Jonsen took aim at Jensen's endorsements by 11 police unions. "I think when those unions are putting hundreds of thousands of dollars into his campaign, (they are) actually sending a message: 'We want to shut this door and make sure it stays closed,'" he said.
But Jensen noted his 12 years of publicly fighting for accountability and transparency, a stance that would normally not be popular with unions and police associations.
"I guess it depends on what spin people want to put on it because the reason they've endorsed me is because I think fair," he said. "They have been under a rule in our area, there's been disparate treatment.
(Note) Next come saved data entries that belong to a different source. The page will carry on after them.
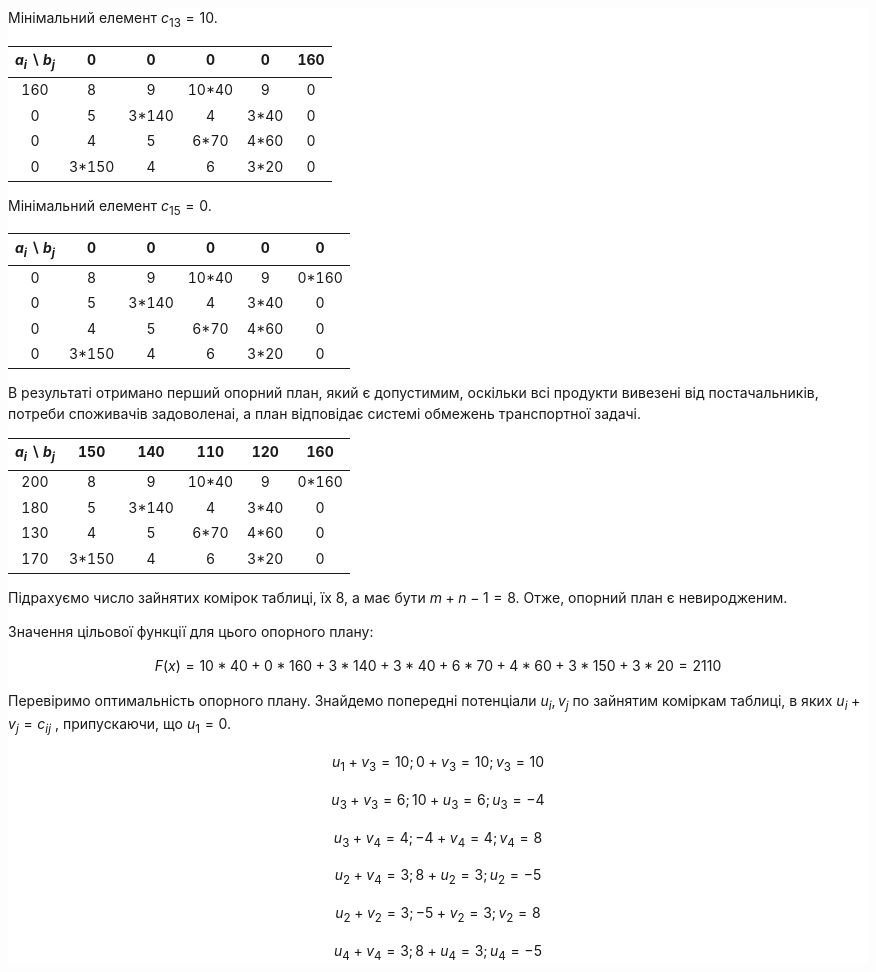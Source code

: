 Мінімальний елемент  $c_{13} = 10$.

| $a_i \backslash b_j$ | 0    |   0  | 0    | 0   | 160 |
|:--------------------:|:---: |:---: |:----:|:----:|:----:|
| 160                  | 8    | 9    | 10*40| 9    |0
| 0                    | 5    | 3*140| 4    | 3*40 |0
| 0                    | 4    | 5    | 6*70 | 4*60 |0
| 0                    | 3*150| 4    | 6    | 3*20 | 0

Мінімальний елемент  $c_{15} = 0$.

| $a_i \backslash b_j$ | 0    |   0  | 0    | 0   | 0 |
|:--------------------:|:---: |:---: |:----:|:----:|:----:|
| 0                    | 8    | 9    | 10*40| 9    |0*160
| 0                    | 5    | 3*140| 4    | 3*40 |0
| 0                    | 4    | 5    | 6*70 | 4*60 |0
| 0                    | 3*150| 4    | 6    | 3*20 | 0

В результаті отримано перший опорний план, який є допустимим, оскільки всі продукти вивезені від постачальників, потреби споживачів задоволенаі, а план відповідає системі обмежень транспортної задачі.

| $a_i \backslash b_j$ | 150 | 140 | 110 | 120 | 160 |
|:--------------------:|:---: |:---: |:----:|:----:|:----:|
| 200                  | 8    | 9    | 10*40| 9    |0*160
| 180                  | 5    | 3*140| 4    | 3*40 |0
| 130                  | 4    | 5    | 6*70 | 4*60 |0
| 170                  | 3*150| 4    | 6    | 3*20 | 0

Підрахуємо число зайнятих комірок таблиці, їх $8$, а має бути $m + n - 1 = 8$. Отже, опорний план є невиродженим.

Значення цільової функції для цього опорного плану:

$$F (x) = 10 * 40 + 0 * 160 + 3 * 140 + 3 * 40 + 6 * 70 + 4 * 60 + 3 * 150 + 3 * 20 = 2110$$

Перевіримо оптимальність опорного плану. Знайдемо попередні потенціали $u_i , v_j$ по зайнятим коміркам таблиці, в яких $u_i + v_j= c_{ij}$ , припускаючи, що $u_1 = 0$.

$$u_1 + v_3 = 10; 0 + v_3 = 10; v_3 = 10$$

$$u_3 + v_3 = 6; 10 + u_3 = 6; u_3 = -4$$

$$u_3 + v_4 = 4; -4 + v_4 = 4; v_4 = 8$$

$$u_2 + v_4 = 3; 8 + u_2 = 3; u_2 = -5$$

$$u_2 + v_2 = 3; -5 + v_2 = 3; v_2 = 8$$

$$u_4 + v_4 = 3; 8 + u_4 = 3; u_4 = -5$$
If you endorsed or gave money to the sheriff, you had a lot better shot at promotion, just like you got a lot better shot at a gun permit," he said.
In talks with police associations, the only promise he has made is that he would treat the deputies fairly, he said.
"I told them that when we negotiate, if it's fair and reasonable, we will come to an agreement. If it's not, we will not. And so I think that having somebody that they trust is the only way that people can actually make these reforms that can be accountable. They want to be led, but they want to be led by somebody who claims that and does it themselves," he said.